In the five-year study, Thomas Graeber, UCLA professor of molecular and medical pharmacology, and his colleagues used a cross-cancer analysis of copy number alterations data from human tumors, cancer cell lines and mouse models of cancer. The team analyzed samples from 15 cancer types and found that copy number alteration patterns of DNA amplification and deletion were predictive of both increased glycolytic activity and rapid growth of tumor cells. To understand how enzymes might play a role in this process, the scientists compared the copy number alteration patterns of human tumors and mouse models. They discovered 26 DNA regions with consistent genetic alterations, containing 11 enzymes in the glycolysis pathway as well as known cancer-driving genes.
The researchers next used an experimental immortalization system and genetic engineering to directly demonstrate that glycolytic enzymes can impact the copy number alteration signature. By sampling cells at different points in time, the researchers were able to show how these patterns evolve and thus shape the cancer genome.
With these findings, researchers can build improved cancer models and advance the development of therapeutics for all types of the disease.
“By focusing on such a large dataset and more than just known point mutations, we now better understand how subtle patterns of combined genetic alterations can affect glucose metabolism and are in sum key drivers of the most aggressive cancers,” Graeber said. “Scientists now have a whole new sandbox where we can test and develop the tools that will lead to new treatments for people fighting this disease.”
The new study was led Graeber, the paper’s senior author and a member of the UCLA Jonsson Comprehensive Cancer Center’s Cancer Nanotechnology Program.

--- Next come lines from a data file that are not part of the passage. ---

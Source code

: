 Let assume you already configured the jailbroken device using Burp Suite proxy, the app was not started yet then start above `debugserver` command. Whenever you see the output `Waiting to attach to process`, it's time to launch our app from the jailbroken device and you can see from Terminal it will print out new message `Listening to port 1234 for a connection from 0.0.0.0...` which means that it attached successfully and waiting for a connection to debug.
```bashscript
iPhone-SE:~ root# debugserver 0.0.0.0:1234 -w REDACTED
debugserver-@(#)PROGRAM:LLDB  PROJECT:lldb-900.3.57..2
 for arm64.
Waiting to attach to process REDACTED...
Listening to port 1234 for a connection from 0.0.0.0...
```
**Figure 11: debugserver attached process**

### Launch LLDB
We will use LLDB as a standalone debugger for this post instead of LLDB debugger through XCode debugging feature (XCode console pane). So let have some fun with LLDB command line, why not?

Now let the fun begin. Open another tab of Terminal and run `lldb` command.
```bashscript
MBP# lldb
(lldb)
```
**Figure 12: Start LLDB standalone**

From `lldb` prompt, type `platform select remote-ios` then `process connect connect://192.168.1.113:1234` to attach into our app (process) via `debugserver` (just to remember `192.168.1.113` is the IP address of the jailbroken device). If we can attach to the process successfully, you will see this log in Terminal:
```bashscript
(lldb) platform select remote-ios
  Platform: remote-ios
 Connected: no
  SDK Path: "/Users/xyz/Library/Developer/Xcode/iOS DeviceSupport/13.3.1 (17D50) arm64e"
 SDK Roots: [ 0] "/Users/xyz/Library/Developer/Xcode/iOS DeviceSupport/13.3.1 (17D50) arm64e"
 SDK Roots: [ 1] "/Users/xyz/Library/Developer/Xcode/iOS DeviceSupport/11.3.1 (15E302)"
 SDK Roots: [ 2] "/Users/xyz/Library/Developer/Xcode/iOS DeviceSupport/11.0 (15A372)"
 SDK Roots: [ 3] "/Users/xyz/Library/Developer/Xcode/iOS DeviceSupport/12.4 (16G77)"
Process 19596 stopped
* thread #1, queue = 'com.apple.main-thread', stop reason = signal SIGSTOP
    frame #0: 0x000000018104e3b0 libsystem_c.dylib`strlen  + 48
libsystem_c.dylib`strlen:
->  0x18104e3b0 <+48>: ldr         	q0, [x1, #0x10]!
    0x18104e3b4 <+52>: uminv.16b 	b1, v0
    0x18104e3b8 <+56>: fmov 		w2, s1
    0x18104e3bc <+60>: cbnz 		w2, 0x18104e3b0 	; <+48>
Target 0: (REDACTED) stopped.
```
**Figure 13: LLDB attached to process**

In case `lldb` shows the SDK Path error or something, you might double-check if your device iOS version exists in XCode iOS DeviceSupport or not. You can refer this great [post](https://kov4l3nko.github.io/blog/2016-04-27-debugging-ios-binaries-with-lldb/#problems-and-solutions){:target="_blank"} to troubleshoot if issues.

The first authors are Nicholas Graham, assistant professor of chemical engineering at the USC Viterbi School of Engineering, and Aspram Minasyan, postdoctoral fellow in the UCLA Crump Institute of Molecular Imaging.
Additional co-authors include Anastasia Lomova, Ashley Cass, Nikolas Balanis, Michael Friedman, Shawna Chan, Sophie Zhao, Adrian Delgado, James Go, Lillie Beck, Rong Qiao, Johanna ten Hoeve, Nicolaos Palaskas, Hong Wu, Daniel Braas and Heather Christofk of UCLA. Graeber, Wu and Christofk are UCLA Jonsson Comprehensive Cancer Center members.
The study was published online in Molecular Systems Biology.
The research was supported by the National Cancer Institute, National Institutes of Health, American Cancer Society, Melanoma Research Alliance, Norton Simon Research Foundation and Concern Foundation. Additional support was provided by UCLA’s Jonsson Cancer Center Foundation, UCLA CTSI, UC Cancer Research Coordinating Committee, UCLA Stein/Oppenheimer Endowment and private philanthropy.